|
Se acerca la Navidad y con ella llega esa alegría de estar cerca de la familia, de jugar con amigos y primos, de tener más tiempo para divertirse.
Recién había comenzado el mes de noviembre cuando me enteré de una campaña especial de Navidad: varias familias se reunieron para planificar una cena especial, donde ayudarían con donaciones de alimentos, ropa y juguetes. Sería una fiesta para recordar a nuestro Salvador y celebrar la solidaridad.
Una familia me llamó la atención. Ahorraron dinero durante mucho tiempo para irse de viaje, pero cuando conocieron a las familias que serían ayudadas con este proyecto decidieron donar su tiempo y sus ahorros.

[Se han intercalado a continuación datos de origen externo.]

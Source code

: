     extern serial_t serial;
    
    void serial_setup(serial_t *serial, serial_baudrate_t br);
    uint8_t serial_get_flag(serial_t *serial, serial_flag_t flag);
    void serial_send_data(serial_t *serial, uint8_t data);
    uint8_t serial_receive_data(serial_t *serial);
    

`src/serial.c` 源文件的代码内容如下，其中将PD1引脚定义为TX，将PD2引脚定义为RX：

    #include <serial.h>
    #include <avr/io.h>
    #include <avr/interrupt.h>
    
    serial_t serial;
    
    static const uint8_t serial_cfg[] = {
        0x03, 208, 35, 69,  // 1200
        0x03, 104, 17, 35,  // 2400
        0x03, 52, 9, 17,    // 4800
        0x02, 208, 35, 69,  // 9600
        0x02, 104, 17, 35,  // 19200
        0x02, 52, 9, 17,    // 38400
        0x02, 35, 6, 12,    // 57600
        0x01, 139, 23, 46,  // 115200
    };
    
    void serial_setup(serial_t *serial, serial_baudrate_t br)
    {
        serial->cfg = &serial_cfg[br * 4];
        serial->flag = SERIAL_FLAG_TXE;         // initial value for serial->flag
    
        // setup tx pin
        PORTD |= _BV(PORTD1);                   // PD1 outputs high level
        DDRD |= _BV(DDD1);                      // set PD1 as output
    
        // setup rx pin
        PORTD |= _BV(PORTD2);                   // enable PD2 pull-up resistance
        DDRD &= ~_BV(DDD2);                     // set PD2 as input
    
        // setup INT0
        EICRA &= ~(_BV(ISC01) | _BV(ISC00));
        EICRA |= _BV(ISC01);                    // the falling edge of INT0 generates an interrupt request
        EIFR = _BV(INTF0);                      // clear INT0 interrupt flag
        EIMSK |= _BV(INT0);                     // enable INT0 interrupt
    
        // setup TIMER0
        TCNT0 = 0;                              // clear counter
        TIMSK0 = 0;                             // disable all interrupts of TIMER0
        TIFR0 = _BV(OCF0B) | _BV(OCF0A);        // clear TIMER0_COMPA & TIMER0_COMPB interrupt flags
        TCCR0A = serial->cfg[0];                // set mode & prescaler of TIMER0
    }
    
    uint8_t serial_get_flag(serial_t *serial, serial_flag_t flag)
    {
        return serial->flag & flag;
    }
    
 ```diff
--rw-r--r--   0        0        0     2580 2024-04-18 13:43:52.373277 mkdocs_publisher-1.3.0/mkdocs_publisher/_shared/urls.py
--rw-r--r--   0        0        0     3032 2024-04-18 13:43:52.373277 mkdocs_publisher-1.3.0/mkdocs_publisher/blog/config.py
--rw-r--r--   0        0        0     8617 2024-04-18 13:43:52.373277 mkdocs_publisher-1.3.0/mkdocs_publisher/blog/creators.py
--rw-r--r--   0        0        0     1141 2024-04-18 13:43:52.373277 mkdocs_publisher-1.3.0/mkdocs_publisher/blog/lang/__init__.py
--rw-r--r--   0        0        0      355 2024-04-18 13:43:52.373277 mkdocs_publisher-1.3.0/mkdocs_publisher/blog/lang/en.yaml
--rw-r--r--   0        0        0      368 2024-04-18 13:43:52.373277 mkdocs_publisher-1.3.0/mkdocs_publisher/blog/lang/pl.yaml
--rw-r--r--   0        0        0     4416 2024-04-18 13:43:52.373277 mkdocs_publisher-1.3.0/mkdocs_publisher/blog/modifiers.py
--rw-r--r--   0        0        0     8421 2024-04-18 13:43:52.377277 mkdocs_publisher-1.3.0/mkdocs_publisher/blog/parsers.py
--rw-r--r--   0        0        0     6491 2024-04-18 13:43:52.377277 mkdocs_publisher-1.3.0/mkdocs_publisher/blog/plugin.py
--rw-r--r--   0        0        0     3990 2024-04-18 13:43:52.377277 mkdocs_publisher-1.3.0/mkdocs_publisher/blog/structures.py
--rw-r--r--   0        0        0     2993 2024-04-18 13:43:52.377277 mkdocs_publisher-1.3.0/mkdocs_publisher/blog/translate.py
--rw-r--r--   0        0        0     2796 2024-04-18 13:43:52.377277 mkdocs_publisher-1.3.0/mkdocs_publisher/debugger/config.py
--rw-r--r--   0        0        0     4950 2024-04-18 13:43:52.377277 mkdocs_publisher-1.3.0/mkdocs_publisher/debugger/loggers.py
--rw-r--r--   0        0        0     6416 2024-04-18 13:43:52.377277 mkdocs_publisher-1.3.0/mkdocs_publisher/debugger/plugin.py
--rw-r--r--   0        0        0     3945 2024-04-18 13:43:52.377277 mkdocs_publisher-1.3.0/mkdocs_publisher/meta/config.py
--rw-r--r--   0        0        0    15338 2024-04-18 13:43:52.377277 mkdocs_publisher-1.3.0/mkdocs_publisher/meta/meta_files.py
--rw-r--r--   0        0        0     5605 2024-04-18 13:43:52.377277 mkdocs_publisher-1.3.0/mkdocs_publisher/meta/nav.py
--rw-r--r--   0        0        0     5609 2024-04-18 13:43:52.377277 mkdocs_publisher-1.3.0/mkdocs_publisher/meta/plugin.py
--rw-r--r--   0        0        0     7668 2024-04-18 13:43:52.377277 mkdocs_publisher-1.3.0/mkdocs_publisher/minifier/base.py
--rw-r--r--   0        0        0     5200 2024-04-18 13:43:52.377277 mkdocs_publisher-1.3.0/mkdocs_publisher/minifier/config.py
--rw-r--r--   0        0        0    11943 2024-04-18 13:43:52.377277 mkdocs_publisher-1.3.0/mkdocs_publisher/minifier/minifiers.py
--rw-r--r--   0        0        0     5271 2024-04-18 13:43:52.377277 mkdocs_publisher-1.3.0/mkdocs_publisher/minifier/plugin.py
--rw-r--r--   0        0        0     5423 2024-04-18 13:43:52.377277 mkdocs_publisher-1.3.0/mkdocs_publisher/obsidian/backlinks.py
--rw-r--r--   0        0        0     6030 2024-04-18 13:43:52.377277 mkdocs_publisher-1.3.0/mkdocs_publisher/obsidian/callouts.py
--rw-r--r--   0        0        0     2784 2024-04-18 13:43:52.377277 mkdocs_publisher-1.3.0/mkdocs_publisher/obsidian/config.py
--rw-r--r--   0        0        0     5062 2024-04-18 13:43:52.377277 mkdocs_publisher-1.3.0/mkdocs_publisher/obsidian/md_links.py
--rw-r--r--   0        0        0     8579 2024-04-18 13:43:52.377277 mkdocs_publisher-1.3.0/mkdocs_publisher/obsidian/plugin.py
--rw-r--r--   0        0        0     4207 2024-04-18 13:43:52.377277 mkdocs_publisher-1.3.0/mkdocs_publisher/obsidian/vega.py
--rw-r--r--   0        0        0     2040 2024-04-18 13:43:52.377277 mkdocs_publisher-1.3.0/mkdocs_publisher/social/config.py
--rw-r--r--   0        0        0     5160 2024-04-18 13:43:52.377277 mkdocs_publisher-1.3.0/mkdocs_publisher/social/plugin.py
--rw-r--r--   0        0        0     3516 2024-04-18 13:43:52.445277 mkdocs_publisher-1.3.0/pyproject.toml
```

La madre estaba sirviendo la merienda mientras estas familias se registraban.
-¡Eres una princesa de Jesús! -dijo de repente una señora de cabello gris, que inmediatamente la abrazó.
Ella tenía un abrigo nuevo en sus manos y estaba esperando un plato de comida.
Nada podría ser más importante que ese abrazo, esa sonrisa y la seguridad de que estaban ayudando a los necesitados. ¡Ni siquiera un viaje!
Mi oración: Querido Dios, ¡ayúdame a ser un niño más solidario!
En familia, planeen una manera de involucrarse en una acción solidaria durante esta semana.
Solidaridad: Mirar con cariño a quien necesita ayuda, y realizar algo para hacer más feliz a esa persona.